Ratner v. Willametz

520 A.2d 621, 9 Conn. App. 565, 1987 Conn. App. LEXIS 807
CourtConnecticut Appellate Court
DecidedFebruary 3, 1987
Docket4355
StatusPublished
Cited by46 cases

This text of 520 A.2d 621 (Ratner v. Willametz) is published on Counsel Stack Legal Research, covering Connecticut Appellate Court primary law. Counsel Stack provides free access to over 12 million legal documents including statutes, case law, regulations, and constitutions.

Bluebook
Ratner v. Willametz, 520 A.2d 621, 9 Conn. App. 565, 1987 Conn. App. LEXIS 807 (Colo. Ct. App. 1987).

Opinion

Dupont, C. J.

This appeal arises out of an action brought by the plaintiffs1 against the defendants2 for alleged fraud in a failed joint venture for the development of a parcel of land. Its difficulty lies in its procedural setting which is the judicial equivalent of Abbott and Costello’s problem of “Who’s on first.”
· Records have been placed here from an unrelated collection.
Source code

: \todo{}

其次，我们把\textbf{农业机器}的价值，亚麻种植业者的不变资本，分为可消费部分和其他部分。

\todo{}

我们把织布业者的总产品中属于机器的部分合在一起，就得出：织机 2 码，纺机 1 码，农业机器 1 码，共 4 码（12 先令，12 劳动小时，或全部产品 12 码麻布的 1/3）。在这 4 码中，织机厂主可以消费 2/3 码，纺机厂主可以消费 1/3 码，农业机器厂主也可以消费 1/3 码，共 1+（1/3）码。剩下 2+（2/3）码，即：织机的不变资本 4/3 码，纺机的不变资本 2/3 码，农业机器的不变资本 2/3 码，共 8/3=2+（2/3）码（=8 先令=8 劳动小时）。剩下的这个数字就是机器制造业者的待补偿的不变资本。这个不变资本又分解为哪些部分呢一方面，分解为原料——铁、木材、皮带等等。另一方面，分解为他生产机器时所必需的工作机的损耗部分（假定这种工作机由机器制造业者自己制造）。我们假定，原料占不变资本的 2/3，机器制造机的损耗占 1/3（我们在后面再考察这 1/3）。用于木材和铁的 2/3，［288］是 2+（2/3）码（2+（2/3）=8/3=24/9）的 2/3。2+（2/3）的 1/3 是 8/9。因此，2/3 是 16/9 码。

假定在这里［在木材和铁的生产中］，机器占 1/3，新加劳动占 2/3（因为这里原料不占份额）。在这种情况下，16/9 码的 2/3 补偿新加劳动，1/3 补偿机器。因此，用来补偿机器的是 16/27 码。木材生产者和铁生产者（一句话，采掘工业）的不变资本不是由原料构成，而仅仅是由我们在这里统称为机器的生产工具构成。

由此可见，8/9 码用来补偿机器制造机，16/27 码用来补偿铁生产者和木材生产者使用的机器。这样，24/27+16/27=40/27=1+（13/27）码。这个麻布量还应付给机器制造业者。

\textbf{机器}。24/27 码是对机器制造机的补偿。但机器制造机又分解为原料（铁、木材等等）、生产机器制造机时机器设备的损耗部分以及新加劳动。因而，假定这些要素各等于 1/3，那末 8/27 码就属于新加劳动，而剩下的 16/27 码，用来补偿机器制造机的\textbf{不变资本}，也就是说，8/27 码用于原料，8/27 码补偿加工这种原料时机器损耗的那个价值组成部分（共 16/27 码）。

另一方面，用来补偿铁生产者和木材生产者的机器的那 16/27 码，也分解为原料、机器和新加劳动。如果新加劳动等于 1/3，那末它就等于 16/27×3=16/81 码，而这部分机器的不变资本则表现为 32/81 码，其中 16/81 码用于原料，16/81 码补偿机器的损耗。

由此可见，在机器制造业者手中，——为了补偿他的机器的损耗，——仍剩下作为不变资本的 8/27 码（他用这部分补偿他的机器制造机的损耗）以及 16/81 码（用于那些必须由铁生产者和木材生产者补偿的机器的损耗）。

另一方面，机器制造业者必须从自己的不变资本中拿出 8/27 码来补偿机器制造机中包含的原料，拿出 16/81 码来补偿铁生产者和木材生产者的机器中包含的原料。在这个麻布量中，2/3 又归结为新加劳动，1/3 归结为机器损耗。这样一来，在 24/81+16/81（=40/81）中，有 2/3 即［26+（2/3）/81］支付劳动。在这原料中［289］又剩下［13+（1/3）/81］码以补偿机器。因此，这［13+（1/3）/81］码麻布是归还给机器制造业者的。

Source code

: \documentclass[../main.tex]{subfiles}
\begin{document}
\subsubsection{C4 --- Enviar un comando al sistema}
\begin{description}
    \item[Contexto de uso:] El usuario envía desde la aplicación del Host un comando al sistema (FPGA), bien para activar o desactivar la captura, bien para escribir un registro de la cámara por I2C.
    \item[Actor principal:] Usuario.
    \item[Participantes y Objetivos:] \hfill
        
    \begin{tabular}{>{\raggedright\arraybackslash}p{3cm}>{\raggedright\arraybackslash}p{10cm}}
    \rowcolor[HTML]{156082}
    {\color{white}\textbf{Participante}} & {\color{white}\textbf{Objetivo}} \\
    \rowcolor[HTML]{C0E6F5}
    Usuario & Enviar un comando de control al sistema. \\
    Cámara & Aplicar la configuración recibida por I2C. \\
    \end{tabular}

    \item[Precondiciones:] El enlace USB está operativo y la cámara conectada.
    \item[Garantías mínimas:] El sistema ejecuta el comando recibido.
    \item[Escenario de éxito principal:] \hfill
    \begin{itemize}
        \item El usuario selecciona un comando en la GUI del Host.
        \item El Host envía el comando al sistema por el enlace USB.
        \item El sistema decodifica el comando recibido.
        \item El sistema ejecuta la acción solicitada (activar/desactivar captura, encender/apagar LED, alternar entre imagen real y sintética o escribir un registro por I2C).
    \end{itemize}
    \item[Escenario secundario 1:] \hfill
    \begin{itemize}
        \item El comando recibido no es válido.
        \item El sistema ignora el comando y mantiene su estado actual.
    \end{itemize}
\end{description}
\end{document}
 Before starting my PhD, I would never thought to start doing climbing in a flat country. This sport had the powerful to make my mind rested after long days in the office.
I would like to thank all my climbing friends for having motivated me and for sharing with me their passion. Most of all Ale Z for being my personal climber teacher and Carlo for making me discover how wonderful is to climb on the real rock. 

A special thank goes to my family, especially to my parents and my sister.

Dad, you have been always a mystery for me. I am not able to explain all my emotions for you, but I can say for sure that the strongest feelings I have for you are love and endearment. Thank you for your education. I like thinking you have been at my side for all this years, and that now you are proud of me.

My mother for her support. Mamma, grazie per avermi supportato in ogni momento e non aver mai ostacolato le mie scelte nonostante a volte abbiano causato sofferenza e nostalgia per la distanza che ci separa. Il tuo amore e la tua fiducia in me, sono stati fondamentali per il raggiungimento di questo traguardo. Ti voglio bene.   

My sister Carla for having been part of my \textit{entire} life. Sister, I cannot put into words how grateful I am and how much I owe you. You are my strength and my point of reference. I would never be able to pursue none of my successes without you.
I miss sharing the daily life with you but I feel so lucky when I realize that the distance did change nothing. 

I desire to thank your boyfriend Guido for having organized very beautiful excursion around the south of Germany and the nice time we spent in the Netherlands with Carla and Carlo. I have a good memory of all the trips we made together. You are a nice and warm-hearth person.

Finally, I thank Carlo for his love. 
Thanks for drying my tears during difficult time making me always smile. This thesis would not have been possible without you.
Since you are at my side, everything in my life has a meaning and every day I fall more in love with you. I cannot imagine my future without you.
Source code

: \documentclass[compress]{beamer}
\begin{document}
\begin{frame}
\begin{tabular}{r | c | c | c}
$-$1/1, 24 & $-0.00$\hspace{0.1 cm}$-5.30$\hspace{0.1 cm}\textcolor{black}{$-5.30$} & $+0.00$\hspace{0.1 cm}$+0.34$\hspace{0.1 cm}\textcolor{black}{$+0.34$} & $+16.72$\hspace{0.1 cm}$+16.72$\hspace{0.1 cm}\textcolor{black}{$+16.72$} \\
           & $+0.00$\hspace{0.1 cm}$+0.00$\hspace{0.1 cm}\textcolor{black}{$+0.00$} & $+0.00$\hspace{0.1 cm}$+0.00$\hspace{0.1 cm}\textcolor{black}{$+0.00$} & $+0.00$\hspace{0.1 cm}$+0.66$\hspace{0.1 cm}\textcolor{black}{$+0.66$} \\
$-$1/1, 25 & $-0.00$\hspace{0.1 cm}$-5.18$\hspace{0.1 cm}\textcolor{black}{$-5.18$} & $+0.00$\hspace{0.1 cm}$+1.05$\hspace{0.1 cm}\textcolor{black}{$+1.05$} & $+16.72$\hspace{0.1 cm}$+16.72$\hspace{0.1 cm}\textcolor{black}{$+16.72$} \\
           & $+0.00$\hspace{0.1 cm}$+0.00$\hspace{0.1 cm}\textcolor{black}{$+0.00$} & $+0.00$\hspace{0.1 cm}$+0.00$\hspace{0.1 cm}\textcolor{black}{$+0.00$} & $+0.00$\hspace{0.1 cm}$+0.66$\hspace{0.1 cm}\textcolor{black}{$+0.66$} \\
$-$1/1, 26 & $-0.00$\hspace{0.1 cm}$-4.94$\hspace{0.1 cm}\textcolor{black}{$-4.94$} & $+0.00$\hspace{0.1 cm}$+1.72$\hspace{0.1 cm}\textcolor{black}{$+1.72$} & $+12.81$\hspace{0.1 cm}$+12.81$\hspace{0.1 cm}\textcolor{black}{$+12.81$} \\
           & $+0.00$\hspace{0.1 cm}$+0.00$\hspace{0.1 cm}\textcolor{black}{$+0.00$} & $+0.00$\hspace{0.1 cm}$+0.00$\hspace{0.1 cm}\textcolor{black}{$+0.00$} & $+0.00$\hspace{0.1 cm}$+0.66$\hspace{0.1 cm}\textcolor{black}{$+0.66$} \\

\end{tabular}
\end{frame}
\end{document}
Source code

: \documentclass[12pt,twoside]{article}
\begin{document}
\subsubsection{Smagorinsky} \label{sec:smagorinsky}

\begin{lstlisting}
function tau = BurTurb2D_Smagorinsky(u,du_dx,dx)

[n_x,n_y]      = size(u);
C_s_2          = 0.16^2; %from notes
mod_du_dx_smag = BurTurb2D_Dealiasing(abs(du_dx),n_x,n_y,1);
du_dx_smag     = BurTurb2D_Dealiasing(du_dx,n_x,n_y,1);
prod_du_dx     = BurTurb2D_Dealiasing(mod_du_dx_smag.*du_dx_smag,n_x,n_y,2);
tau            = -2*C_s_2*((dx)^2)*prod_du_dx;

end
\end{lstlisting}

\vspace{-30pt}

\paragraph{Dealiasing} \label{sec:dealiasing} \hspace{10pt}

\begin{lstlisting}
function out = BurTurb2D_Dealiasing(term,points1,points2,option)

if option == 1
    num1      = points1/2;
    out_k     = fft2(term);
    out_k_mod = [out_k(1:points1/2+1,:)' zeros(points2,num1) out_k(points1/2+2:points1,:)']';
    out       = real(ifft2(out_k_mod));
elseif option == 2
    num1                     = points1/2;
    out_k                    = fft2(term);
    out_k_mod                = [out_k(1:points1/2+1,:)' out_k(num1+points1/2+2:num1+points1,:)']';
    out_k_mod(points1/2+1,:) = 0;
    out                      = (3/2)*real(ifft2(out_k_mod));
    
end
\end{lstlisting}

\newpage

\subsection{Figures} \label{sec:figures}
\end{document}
The factual setting begins in 1968 when the defendant acquired an option to purchase a 17 acre portion of 30.6 acres of land. The sellers refused to sell and the defendant sought specific performance of his option. While that suit was pending, the defendant and the plaintiff executed a written agreement to form the Greater Connecticut Development Corporation, which would take title to the land under option and to adjacent land owned by the plaintiff in order to develop it for moderate income housing.3 The plaintiff paid [567]*567$55,000 to a trustee for the corporation for the acquisition of the 17 acres under option. Unknown to the plaintiff, the defendant subsequently arranged to buy the entire 30.6 acres from the sellers. The trustee took title to the entire parcel and, at the defendant’s instruction, conveyed the 17 acre portion to the corporation, and the remaining 13.6 acres to the defendant’s newly formed corporation, Glen Valley Associates, Inc. The consideration for the purchase of the entire 30.6 acres consisted of the $55,000 contributed by the plaintiff and the withdrawal of the defendant’s suit arising out of the sellers’ initial failure to convey the land under option. The deed to the 17 acres was recorded immediately after the closing and the deed to the additional 13.6 acres was recorded by the defendant one week later, on January 29, 1971.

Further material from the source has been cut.